Metadata-Version: 2.1
Name: dataset.sh
Version: 0.0.2
Summary: Dataset.sh: help you create, share, and use dataset 
Project-URL: Homepage, https://dataset.sh
Project-URL: Bug Tracker, https://github.com/dataset-sh/dataset-sh
Author-email: Hao Wu <haowu@dataset.sh>
License: MIT License
Classifier: License :: OSI Approved :: MIT License
Classifier: Operating System :: OS Independent
Classifier: Programming Language :: Python :: 3
Classifier: Topic :: Scientific/Engineering :: Artificial Intelligence
Classifier: Topic :: Scientific/Engineering :: Information Analysis
Requires-Python: >=3.9
Requires-Dist: flask>=2.0.0
Requires-Dist: pydantic>=2.0.0
Description-Content-Type: text/markdown

# Getting Started

`dataset.sh` is a dataset manager designed to simplify the process of installing, managing, and publishing datasets.
We hope to make working with datasets as straightforward as using package managers like npm or pip for programming
libraries.

## Motivation

To understand the need for `dataset.sh`, consider how programming libraries are distributed both with and without
package managers like npm, pip, and Maven:

| Feature          | Without Package Manager                                                                               | With Package Manager (npm, pip, Maven, etc.)                  |
|------------------|-------------------------------------------------------------------------------------------------------|---------------------------------------------------------------|
| Folder Structure | Often adopts various project/folder structures                                                        | Standardized project/folder structures                        |
| Installation     | Manual download, reading instructions, installing dependencies, configuring, building, and installing | Automated installation process managed by the package manager |
| Management       | You must manually track:<br/>- Installed libraries<br/>- Install locations<br/>- Installed versions   | Package managers keep track of everything                     |

The current state of dataset distribution resembles the older, manual methods of distributing programming libraries.
`dataset.sh` aims to offer an experience similar to modern package managers.
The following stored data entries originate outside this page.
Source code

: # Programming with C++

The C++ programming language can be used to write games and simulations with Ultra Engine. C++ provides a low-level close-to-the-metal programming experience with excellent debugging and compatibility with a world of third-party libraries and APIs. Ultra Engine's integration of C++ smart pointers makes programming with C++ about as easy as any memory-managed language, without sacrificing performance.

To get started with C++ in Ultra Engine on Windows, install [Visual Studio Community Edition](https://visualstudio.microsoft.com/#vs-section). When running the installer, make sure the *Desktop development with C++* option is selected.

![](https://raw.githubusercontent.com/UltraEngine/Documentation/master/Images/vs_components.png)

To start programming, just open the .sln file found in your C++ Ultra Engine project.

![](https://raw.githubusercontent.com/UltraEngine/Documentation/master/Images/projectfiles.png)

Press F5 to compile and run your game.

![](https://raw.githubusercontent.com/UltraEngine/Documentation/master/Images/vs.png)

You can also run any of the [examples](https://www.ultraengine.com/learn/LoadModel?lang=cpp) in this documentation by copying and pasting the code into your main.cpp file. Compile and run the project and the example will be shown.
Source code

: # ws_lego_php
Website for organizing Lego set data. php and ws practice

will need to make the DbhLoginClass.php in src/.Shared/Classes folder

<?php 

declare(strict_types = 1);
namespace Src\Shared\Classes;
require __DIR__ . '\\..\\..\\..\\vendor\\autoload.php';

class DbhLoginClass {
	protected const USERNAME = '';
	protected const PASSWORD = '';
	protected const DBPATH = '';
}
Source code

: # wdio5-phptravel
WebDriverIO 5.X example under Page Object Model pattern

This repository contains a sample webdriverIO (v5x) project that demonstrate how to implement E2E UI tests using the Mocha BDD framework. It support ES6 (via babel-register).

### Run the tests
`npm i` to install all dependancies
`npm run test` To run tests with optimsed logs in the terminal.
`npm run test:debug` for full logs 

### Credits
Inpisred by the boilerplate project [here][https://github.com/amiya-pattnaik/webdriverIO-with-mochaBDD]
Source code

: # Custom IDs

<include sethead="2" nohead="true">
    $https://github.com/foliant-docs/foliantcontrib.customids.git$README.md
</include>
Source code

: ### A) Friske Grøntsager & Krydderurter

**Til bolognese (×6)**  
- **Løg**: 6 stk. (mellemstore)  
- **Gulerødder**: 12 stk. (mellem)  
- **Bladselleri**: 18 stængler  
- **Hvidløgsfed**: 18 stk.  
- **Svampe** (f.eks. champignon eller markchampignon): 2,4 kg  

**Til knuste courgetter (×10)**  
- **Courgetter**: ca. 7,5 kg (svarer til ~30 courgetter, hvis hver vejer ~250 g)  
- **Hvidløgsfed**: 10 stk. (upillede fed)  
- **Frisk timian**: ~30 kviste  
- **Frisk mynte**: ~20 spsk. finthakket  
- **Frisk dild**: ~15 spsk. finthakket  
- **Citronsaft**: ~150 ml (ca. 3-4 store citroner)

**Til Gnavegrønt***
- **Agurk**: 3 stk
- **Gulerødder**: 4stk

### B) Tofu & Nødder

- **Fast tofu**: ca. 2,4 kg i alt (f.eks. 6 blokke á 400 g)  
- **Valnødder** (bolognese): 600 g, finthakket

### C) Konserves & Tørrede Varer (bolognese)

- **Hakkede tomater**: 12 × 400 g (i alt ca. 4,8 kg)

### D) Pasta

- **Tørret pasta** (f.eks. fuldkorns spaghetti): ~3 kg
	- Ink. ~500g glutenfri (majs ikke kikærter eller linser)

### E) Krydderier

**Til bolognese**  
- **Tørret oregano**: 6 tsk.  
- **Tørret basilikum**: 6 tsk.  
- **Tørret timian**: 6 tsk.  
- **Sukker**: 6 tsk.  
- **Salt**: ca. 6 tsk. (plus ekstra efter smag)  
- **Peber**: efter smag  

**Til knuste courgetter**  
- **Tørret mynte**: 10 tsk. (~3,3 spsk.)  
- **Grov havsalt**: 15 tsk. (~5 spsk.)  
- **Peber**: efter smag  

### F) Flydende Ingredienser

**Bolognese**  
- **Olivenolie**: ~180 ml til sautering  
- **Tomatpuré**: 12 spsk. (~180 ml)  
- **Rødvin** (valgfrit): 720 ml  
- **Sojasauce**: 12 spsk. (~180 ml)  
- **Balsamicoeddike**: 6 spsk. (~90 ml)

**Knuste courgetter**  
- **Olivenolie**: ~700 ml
| Feature          | Without Dataset Manager                                                                               | With `dataset.sh`                                                                                                                          |
|------------------|-------------------------------------------------------------------------------------------------------|--------------------------------------------------------------------------------------------------------------------------------------------|
| Folder Structure | No standardized project structure                                                                     | Standardized project structure                                                                                                             |
| Installation     | Manual download, reading instructions, installing dependencies, configuring, building, and installing | Automated installation process managed by `dataset.sh`<br/>and `dataset.sh` will generate reader in python for each dataset automatically. |
| Management       | You must manually track:<br/>- Installed datasets<br/>- Install locations                             | `dataset.sh` keeps track of everything for you                                                                                             |

## Install

To get started, you can install `dataset.sh` via pip:

```bash
pip install dataset.sh
dataset.sh --help
```

## Data Model

The data model of `dataset.sh` closely resembles that of MongoDB.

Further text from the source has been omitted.